Outyard Packages Update

Over the weekend we made a trip to the outyard to check on the two hives that started as packages this spring.

A few weeks ago when I checked on them I reported that one of the hives (the strongest of the two) was creating superceedure cells even though they had a brand new queen as part of the purchased package.

At the time I didn't know what to do so I closed them up and left them.

We've checked them since, but I've failed to blog about what we saw. Sorry about that!

A week after creating the superceedure cells complete with larva and royal jelly, the bees removed the larva and tore down the cells. I was careful not to damage the cells, touch them or otherwise disturb them, and I was very careful to lower the frames back into the hive so they didn't get bumped.

The bees decided to abort the superceedure process they had going on multiple frames all on their own.
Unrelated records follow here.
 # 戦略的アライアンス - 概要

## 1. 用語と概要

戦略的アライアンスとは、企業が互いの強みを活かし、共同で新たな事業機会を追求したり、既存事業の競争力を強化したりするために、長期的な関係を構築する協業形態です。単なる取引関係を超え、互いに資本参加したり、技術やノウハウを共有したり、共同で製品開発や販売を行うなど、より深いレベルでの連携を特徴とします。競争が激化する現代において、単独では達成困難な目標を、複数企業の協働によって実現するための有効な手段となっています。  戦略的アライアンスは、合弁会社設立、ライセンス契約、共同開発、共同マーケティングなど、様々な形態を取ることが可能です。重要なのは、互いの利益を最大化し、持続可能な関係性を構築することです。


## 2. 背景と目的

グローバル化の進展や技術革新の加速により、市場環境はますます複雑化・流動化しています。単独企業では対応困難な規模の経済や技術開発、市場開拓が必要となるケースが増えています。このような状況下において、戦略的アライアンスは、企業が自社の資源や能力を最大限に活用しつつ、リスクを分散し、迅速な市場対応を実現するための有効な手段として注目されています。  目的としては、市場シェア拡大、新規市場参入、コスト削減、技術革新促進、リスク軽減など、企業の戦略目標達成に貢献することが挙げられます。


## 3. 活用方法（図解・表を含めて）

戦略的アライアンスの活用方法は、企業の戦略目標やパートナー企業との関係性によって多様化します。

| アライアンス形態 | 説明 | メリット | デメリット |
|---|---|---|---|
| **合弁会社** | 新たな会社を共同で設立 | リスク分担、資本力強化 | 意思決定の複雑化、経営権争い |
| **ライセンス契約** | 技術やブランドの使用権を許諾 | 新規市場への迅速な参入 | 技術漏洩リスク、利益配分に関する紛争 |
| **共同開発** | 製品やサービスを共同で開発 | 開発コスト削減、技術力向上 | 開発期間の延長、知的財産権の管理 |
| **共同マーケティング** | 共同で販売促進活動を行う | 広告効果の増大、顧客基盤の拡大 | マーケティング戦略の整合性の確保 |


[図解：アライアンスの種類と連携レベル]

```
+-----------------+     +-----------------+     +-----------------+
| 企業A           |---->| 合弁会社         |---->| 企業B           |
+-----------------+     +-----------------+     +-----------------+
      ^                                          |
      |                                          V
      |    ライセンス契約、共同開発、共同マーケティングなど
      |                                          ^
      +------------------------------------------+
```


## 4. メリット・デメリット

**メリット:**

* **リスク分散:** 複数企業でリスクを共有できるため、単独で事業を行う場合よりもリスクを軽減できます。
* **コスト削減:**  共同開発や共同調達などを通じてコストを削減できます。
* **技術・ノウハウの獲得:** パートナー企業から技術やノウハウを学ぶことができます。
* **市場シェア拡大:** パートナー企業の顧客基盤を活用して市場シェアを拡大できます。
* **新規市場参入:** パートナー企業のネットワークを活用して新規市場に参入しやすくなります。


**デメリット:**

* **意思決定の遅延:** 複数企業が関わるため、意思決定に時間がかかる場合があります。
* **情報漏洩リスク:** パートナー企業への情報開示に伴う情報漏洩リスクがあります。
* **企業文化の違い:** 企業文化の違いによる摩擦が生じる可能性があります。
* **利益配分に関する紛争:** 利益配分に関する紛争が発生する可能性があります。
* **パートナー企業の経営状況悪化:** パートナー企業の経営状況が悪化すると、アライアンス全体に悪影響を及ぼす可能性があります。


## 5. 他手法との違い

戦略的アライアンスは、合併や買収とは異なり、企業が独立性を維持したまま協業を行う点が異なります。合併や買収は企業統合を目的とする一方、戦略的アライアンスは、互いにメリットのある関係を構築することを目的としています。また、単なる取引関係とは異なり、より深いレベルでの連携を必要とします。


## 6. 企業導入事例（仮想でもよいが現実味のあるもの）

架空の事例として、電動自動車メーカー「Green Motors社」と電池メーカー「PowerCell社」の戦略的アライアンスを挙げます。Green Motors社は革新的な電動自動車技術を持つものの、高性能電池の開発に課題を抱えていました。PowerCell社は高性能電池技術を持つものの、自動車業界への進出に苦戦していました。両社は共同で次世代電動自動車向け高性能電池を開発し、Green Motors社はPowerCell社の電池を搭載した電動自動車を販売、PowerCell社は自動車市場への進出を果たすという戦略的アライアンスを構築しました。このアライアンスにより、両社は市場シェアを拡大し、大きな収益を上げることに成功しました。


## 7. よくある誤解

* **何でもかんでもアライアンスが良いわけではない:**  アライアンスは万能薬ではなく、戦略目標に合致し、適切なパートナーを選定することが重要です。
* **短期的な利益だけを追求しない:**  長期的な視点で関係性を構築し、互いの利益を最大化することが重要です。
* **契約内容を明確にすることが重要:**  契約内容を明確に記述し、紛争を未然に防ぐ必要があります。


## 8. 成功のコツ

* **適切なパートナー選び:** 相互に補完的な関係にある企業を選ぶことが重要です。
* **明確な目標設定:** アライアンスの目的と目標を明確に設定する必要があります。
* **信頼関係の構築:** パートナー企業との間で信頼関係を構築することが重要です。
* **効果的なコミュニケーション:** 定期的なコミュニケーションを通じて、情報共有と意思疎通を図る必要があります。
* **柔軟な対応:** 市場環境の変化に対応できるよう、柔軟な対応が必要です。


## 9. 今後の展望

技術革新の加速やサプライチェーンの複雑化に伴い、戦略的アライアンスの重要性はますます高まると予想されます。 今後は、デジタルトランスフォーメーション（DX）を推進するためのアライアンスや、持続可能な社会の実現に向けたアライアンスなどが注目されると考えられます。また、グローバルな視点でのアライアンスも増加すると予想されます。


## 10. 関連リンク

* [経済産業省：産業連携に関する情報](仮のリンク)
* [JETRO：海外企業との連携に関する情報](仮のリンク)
All I can say is "Boy I'm glad they did" because the queen they have is awesome. She's laying eggs in every available cell. You can't see them in this photo, but there are eggs in the outermost cells of the frames all the way up to the side bars and even down in the lower corners of the frames which are usually left abandoned, filled with honey or chewed away for communication holes.

Last week we counted brood on at least 13 frames.

I suppose when the package was put together at the suppliers and we shook them into their new hive the queen wasn't able to disperse her scent throughout the hive quickly enough before the bees decided they needed a new queen.

The other hive at the outyard is doing good also, although their population is still noticeably smaller since a good percent left this package and joined the other hive the day we installed them.

Their queen is producing a good brood pattern and they are still taking sugar syrup. They have only 1.5 more brood frames to draw out.

While I was there I snapped this picture of some bees on a landing board fanning. I'm guessing since they're a well established hive they weren't fanning to help new bees locate the hive, instead I'm thinking they were bringing in fresh air into the hive to help cure nectar.

Here's a picture of how we left the outyard hives. The hive on the right is the stronger of the two and now have a super on them. We're experimenting with this hive to see how a queen excluder does or doesn't reduce honey production.

Update: 7/3/2014
My brother Thomas is keeping bees near Lancaster MO. Two of the packages we picked up earlier this spring were for him.

He sent me a picture of how his bees are doing, and by the brood pattern in the picture, I'd say he's got a great queen!

Comments For This Post: (1) | Post Your Comments! Hide The Comment Form
Tim says...
Date:   July 4, 2014, 1:10 am

That is a heap of brood your brothers hive has, a good layer there. Your outyard ones seem to going good as well.